In this way we can make user code compatible with both pytorch with torch.acc, and still works on CUDA device with older version of pytorch. This keeps user experience when they had not upgraded PyTorch, or avoid breaking workflow using older versions of PyTorch.

torch.acc has the same API names as torch.cuda to keep consistency except device guard and stream guard. Their name is still in discussion. We can facilitate user experience via alias name.

guangyey avatar Oct 08 '24 15:10 guangyey

Hello, I came here by way of #110080 looking for a device type agnostic API.

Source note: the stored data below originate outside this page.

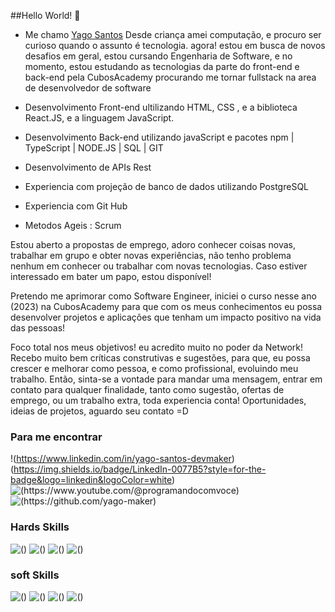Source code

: ##Hello World! :love_you_gesture:

- Me chamo [Yago Santos](https://www.linkedin.com/in/yago-santos-devmaker) Desde criança amei computação, e procuro ser curioso quando o assunto é tecnologia. agora! estou em busca de novos desafios em geral, estou cursando Engenharia de Software, e no momento, estou 
  estudando as tecnologias da parte do front-end e back-end pela CubosAcademy procurando me tornar fullstack na area de desenvolvedor de software


- Desenvolvimento Front-end ultilizando HTML, CSS , e a biblioteca React.JS, e a linguagem JavaScript.
- Desenvolvimento Back-end utilizando javaScript e pacotes npm | TypeScript | NODE.JS | SQL | GIT 
- Desenvolvimento de APIs Rest 
- Experiencia com projeção de banco de dados utilizando PostgreSQL
- Experiencia com Git Hub
- Metodos Ageis : Scrum

Estou aberto a propostas de emprego, adoro conhecer coisas novas, trabalhar em grupo e obter novas experiências, não tenho problema nenhum em conhecer ou trabalhar com novas tecnologias. Caso estiver interessado em bater um papo, estou disponível!

Pretendo me aprimorar como Software Engineer, iniciei o curso nesse ano (2023) na CubosAcademy para que com os meus conhecimentos eu possa desenvolver projetos e aplicações que tenham um impacto positivo na vida das pessoas!

Foco total nos meus objetivos! eu acredito muito no poder da Network! Recebo muito bem críticas construtivas e sugestões, para que, eu possa crescer e melhorar como pessoa, e como profissional, evoluindo meu trabalho. Então, sinta-se a vontade para mandar uma mensagem, entrar em contato para qualquer finalidade, tanto como sugestão, ofertas de emprego, ou um trabalho extra, toda experiencia conta! Oportunidades, ideias de projetos, aguardo seu contato =D

### Para me encontrar

!(https://www.linkedin.com/in/yago-santos-devmaker)(https://img.shields.io/badge/LinkedIn-0077B5?style=for-the-badge&logo=linkedin&logoColor=white)
![(https://www.youtube.com/@programandocomvoce)](https://img.shields.io/badge/YouTube-FF0000?style=for-the-badge&logo=youtube&logoColor=white)
![(https://github.com/yago-maker)](	https://img.shields.io/badge/GitHub-100000?style=for-the-badge&logo=github&logoColor=white)

### Hards Skills
![()](https://img.shields.io/badge/JavaScript-323330?style=for-the-badge&logo=javascript&logoColor=F7DF1E)
![()](https://img.shields.io/badge/Node%20js-339933?style=for-the-badge&logo=nodedotjs&logoColor=white)
![()](https://img.shields.io/badge/PostgreSQL-316192?style=for-the-badge&logo=postgresql&logoColor=white)
![()](https://img.shields.io/badge/GIT-E44C30?style=for-the-badge&logo=git&logoColor=white)

### soft Skills
![()](https://img.shields.io/badge/HTML5-E34F26?style=for-the-badge&logo=html5&logoColor=white)
![()](https://img.shields.io/badge/CSS3-1572B6?style=for-the-badge&logo=css3&logoColor=white)
![()](https://img.shields.io/badge/TypeScript-007ACC?style=for-the-badge&logo=typescript&logoColor=white)
![()](https://img.shields.io/badge/React-20232A?style=for-the-badge&logo=react&logoColor=61DAFB)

TLDR this is nice, but why aren't all CPU and accelerators just 'devices', more in line with what's there now but extending the API to be 'device type' agnostic instead of adding a new API that appears to be focused on a subset of all devices? To me this solves a few problems but leaves a number of related concerns unaddressed and possibly muddies the water further, making the ideal harder to obtain.


There are some good ideas here, but I feel this is still fragmenting device into 'accelerators' and other (read CPU). From standpoint of someone writing minimal train scripts, etc that should work on any and all devices without requiring loads of conditionals, etc that still seems problematic.

Instead of accelerators can't we build an API that covers ALL devices? From cpu, cpu /w extra instructions, to full blown stream enabled accelerators?

Some questions that pop into mind with this

  • How do I get my accelerator in the first place? What if there are multiple options on the system?
  • If I have a CPU, or mkldnn enabled CPU or other CPU + extensions, etc AND a GPU or other dedicated 'accelerator' on a system, do I still have to call torch.is_xxx_available for some 'non-accelerator' devices before I can use them, and then now a different API for 'accelerators'?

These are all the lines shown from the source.